Replaçons le contexte. Avant tout Civil War est le titre d’une saga de comic books parue chez Marvel entre 2006 et 2007. A cette époque Mark Millar s’était associé entre autres à Steve Mcniven sur 7 numéros pour nous peindre une fresque dantesque, où les plus puissants super-héros s’entredéchirent dans une guerre fratricide. Cet arc narratif a été traduit chez nous et est sorti en intégrale de 3 volumes dans la collection Marvel Deluxe.
La comparaison du film Captain America : Civil War avec son support originel ne sera pourtant d’aucune utilité. Le film revendique une adaptation mais c’est plutôt d’une relecture complète qu’il s’agit ici. Rappelons d’abord que l’univers cinématographique de Marvel et sa temporalité sont différents des comic books. Le film a surtout pour objectif de tracer des liens de cause à effet entre les productions sorties à l’écran ces 5 ou 10 dernières années.

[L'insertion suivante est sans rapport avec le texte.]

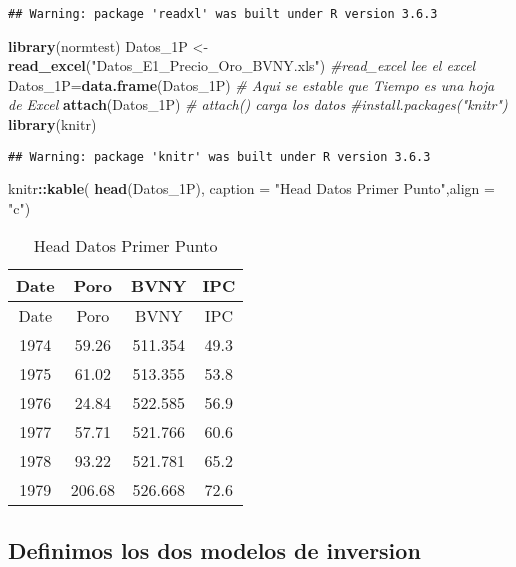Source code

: \documentclass[
]{article}
\newenvironment{Shaded}{\begin{snugshade}}{\end{snugshade}}
\newcommand{\CommentTok}[1]{\textcolor[rgb]{0.56,0.35,0.01}{\textit{#1}}}
\newcommand{\DataTypeTok}[1]{\textcolor[rgb]{0.13,0.29,0.53}{#1}}
\newcommand{\KeywordTok}[1]{\textcolor[rgb]{0.13,0.29,0.53}{\textbf{#1}}}
\newcommand{\NormalTok}[1]{#1}
\newcommand{\OperatorTok}[1]{\textcolor[rgb]{0.81,0.36,0.00}{\textbf{#1}}}
\newcommand{\StringTok}[1]{\textcolor[rgb]{0.31,0.60,0.02}{#1}}
\begin{document}
\begin{verbatim}
## Warning: package 'readxl' was built under R version 3.6.3
\end{verbatim}

\begin{Shaded}
\begin{Highlighting}[]
\KeywordTok{library}\NormalTok{(normtest)}
\NormalTok{Datos_1P <-}\StringTok{ }\KeywordTok{read_excel}\NormalTok{(}\StringTok{"Datos_E1_Precio_Oro_BVNY.xls"}\NormalTok{) }\CommentTok{#read_excel lee el excel}
\NormalTok{Datos_1P=}\KeywordTok{data.frame}\NormalTok{(Datos_1P) }\CommentTok{# Aqui se estable que Tiempo es una hoja de Excel}
\KeywordTok{attach}\NormalTok{(Datos_1P) }\CommentTok{# attach() carga los datos }
\CommentTok{#install.packages("knitr")}
\KeywordTok{library}\NormalTok{(knitr)}
\end{Highlighting}
\end{Shaded}

\begin{verbatim}
## Warning: package 'knitr' was built under R version 3.6.3
\end{verbatim}

\begin{Shaded}
\begin{Highlighting}[]
\NormalTok{knitr}\OperatorTok{::}\KeywordTok{kable}\NormalTok{(}
  \KeywordTok{head}\NormalTok{(Datos_1P), }\DataTypeTok{caption =} \StringTok{"Head Datos Primer Punto"}\NormalTok{,}\DataTypeTok{align =} \StringTok{"c"}\NormalTok{)}
\end{Highlighting}
\end{Shaded}

\begin{longtable}[]{@{}cccc@{}}
\caption{Head Datos Primer Punto}\tabularnewline
\toprule
Date & Poro & BVNY & IPC\tabularnewline
\midrule
\endfirsthead
\toprule
Date & Poro & BVNY & IPC\tabularnewline
\midrule
\endhead
1974 & 59.26 & 511.354 & 49.3\tabularnewline
1975 & 61.02 & 513.355 & 53.8\tabularnewline
1976 & 24.84 & 522.585 & 56.9\tabularnewline
1977 & 57.71 & 521.766 & 60.6\tabularnewline
1978 & 93.22 & 521.781 & 65.2\tabularnewline
1979 & 206.68 & 526.668 & 72.6\tabularnewline
\bottomrule
\end{longtable}

\hypertarget{definimos-los-dos-modelos-de-inversion}{%
\subsection{Definimos los dos modelos de
inversion}\label{definimos-los-dos-modelos-de-inversion}}
\end{document}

Toutefois il est tout à fait possible de suivre le scénario sans avoir vu les films précédents. Peut-être manquera t-il parfois des liens pour la personne non avertie, mais rien qui risquerait de gâcher significativement le plaisir. Un des rares échos entre l’œuvre des cases et celle de l’écran demeure la trame de base qui se résume fort simplement : une mauvaise manœuvre durant une mission implique les super-héros dans une catastrophe civile sans précédent.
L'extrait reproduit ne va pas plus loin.